_TASK BRIEF_.
Your answer must be the records, copied with no change.

Stored data:

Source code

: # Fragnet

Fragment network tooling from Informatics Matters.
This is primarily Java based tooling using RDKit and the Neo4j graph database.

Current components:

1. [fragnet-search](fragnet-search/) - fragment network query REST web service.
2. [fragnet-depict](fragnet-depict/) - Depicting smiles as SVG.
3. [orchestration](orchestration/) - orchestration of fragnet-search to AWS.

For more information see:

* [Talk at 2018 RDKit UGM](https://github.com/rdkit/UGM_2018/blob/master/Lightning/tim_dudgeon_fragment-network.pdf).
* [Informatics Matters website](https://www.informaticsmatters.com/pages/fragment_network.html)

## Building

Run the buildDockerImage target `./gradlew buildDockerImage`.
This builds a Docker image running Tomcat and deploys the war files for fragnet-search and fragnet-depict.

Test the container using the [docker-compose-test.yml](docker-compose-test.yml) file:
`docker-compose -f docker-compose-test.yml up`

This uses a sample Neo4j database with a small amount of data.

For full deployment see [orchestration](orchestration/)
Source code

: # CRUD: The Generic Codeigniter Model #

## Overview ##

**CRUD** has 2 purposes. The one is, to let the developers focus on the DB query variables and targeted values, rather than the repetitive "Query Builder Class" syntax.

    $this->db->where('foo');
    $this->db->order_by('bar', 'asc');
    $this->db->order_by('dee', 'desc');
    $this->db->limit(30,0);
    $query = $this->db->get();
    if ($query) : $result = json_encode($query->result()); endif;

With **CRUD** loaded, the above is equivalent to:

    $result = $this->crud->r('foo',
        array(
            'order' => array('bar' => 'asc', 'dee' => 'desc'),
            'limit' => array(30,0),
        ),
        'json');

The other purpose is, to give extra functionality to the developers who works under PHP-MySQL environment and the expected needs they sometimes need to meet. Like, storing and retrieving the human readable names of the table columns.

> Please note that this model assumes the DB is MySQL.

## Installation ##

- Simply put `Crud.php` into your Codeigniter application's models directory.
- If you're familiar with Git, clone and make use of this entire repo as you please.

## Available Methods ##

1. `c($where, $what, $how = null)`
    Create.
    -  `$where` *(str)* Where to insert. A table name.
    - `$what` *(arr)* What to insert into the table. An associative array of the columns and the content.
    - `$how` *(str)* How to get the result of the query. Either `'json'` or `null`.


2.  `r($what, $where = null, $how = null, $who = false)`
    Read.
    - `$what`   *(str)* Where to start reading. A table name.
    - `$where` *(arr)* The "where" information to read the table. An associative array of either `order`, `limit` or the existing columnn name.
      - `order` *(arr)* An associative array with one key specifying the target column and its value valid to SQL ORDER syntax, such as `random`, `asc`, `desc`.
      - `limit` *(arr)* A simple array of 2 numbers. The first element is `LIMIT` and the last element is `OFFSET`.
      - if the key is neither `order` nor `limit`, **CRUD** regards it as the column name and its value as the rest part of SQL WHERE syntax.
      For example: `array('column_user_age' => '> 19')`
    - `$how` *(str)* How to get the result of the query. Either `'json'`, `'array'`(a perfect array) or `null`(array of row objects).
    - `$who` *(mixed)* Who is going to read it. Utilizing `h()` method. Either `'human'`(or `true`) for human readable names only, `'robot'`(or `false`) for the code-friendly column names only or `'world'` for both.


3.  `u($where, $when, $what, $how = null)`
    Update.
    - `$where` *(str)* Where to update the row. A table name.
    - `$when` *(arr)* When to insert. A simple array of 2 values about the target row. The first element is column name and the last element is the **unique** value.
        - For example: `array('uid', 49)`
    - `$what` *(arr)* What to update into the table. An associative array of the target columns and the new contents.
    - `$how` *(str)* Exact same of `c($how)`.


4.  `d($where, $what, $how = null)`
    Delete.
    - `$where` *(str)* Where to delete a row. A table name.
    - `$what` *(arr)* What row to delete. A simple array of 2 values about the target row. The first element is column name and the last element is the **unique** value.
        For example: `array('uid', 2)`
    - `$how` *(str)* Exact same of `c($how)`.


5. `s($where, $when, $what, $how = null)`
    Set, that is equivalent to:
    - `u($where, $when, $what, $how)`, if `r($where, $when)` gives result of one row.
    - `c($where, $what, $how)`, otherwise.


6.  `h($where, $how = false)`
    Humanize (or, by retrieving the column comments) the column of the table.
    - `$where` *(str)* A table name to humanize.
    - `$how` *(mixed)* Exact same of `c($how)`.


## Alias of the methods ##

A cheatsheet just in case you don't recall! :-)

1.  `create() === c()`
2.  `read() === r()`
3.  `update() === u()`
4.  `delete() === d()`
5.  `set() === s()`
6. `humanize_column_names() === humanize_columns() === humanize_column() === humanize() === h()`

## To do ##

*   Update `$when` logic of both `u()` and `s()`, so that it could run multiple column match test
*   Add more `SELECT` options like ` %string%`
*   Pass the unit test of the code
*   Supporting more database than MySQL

_RESPONSE TO THE EXERCISE_.
Source code

: # Fragnet

Fragment network tooling from Informatics Matters.
This is primarily Java based tooling using RDKit and the Neo4j graph database.

Current components:

1. [fragnet-search](fragnet-search/) - fragment network query REST web service.
2. [fragnet-depict](fragnet-depict/) - Depicting smiles as SVG.
3. [orchestration](orchestration/) - orchestration of fragnet-search to AWS.

For more information see:

* [Talk at 2018 RDKit UGM](https://github.com/rdkit/UGM_2018/blob/master/Lightning/tim_dudgeon_fragment-network.pdf).
* [Informatics Matters website](https://www.informaticsmatters.com/pages/fragment_network.html)

## Building

Run the buildDockerImage target `./gradlew buildDockerImage`.
This builds a Docker image running Tomcat and deploys the war files for fragnet-search and fragnet-depict.

Test the container using the [docker-compose-test.yml](docker-compose-test.yml) file:
`docker-compose -f docker-compose-test.yml up`

This uses a sample Neo4j database with a small amount of data.

For full deployment see [orchestration](orchestration/)
Source code

: # CRUD: The Generic Codeigniter Model #

## Overview ##

**CRUD** has 2 purposes. The one is, to let the developers focus on the DB query variables and targeted values, rather than the repetitive "Query Builder Class" syntax.

    $this->db->where('foo');
    $this->db->order_by('bar', 'asc');
    $this->db->order_by('dee', 'desc');
    $this->db->limit(30,0);
    $query = $this->db->get();
    if ($query) : $result = json_encode($query->result()); endif;

With **CRUD** loaded, the above is equivalent to:

    $result = $this->crud->r('foo',
        array(
            'order' => array('bar' => 'asc', 'dee' => 'desc'),
            'limit' => array(30,0),
        ),
        'json');

The other purpose is, to give extra functionality to the developers who works under PHP-MySQL environment and the expected needs they sometimes need to meet. Like, storing and retrieving the human readable names of the table columns.

> Please note that this model assumes the DB is MySQL.

## Installation ##

- Simply put `Crud.php` into your Codeigniter application's models directory.
- If you're familiar with Git, clone and make use of this entire repo as you please.

## Available Methods ##

1. `c($where, $what, $how = null)`
    Create.
    -  `$where` *(str)* Where to insert. A table name.
    - `$what` *(arr)* What to insert into the table. An associative array of the columns and the content.
    - `$how` *(str)* How to get the result of the query. Either `'json'` or `null`.


2.  `r($what, $where = null, $how = null, $who = false)`
    Read.
    - `$what`   *(str)* Where to start reading. A table name.
    - `$where` *(arr)* The "where" information to read the table. An associative array of either `order`, `limit` or the existing columnn name.
      - `order` *(arr)* An associative array with one key specifying the target column and its value valid to SQL ORDER syntax, such as `random`, `asc`, `desc`.
      - `limit` *(arr)* A simple array of 2 numbers. The first element is `LIMIT` and the last element is `OFFSET`.
      - if the key is neither `order` nor `limit`, **CRUD** regards it as the column name and its value as the rest part of SQL WHERE syntax.
      For example: `array('column_user_age' => '> 19')`
    - `$how` *(str)* How to get the result of the query. Either `'json'`, `'array'`(a perfect array) or `null`(array of row objects).
    - `$who` *(mixed)* Who is going to read it. Utilizing `h()` method. Either `'human'`(or `true`) for human readable names only, `'robot'`(or `false`) for the code-friendly column names only or `'world'` for both.


3.  `u($where, $when, $what, $how = null)`
    Update.
    - `$where` *(str)* Where to update the row. A table name.
    - `$when` *(arr)* When to insert. A simple array of 2 values about the target row. The first element is column name and the last element is the **unique** value.
        - For example: `array('uid', 49)`
    - `$what` *(arr)* What to update into the table. An associative array of the target columns and the new contents.
    - `$how` *(str)* Exact same of `c($how)`.


4.  `d($where, $what, $how = null)`
    Delete.
    - `$where` *(str)* Where to delete a row. A table name.
    - `$what` *(arr)* What row to delete. A simple array of 2 values about the target row. The first element is column name and the last element is the **unique** value.
        For example: `array('uid', 2)`
    - `$how` *(str)* Exact same of `c($how)`.


5. `s($where, $when, $what, $how = null)`
    Set, that is equivalent to:
    - `u($where, $when, $what, $how)`, if `r($where, $when)` gives result of one row.
    - `c($where, $what, $how)`, otherwise.


6.  `h($where, $how = false)`
    Humanize (or, by retrieving the column comments) the column of the table.
    - `$where` *(str)* A table name to humanize.
    - `$how` *(mixed)* Exact same of `c($how)`.


## Alias of the methods ##

A cheatsheet just in case you don't recall! :-)

1.  `create() === c()`
2.  `read() === r()`
3.  `update() === u()`
4.  `delete() === d()`
5.  `set() === s()`
6. `humanize_column_names() === humanize_columns() === humanize_column() === humanize() === h()`

## To do ##

*   Update `$when` logic of both `u()` and `s()`, so that it could run multiple column match test
*   Add more `SELECT` options like ` %string%`
*   Pass the unit test of the code
*   Supporting more database than MySQL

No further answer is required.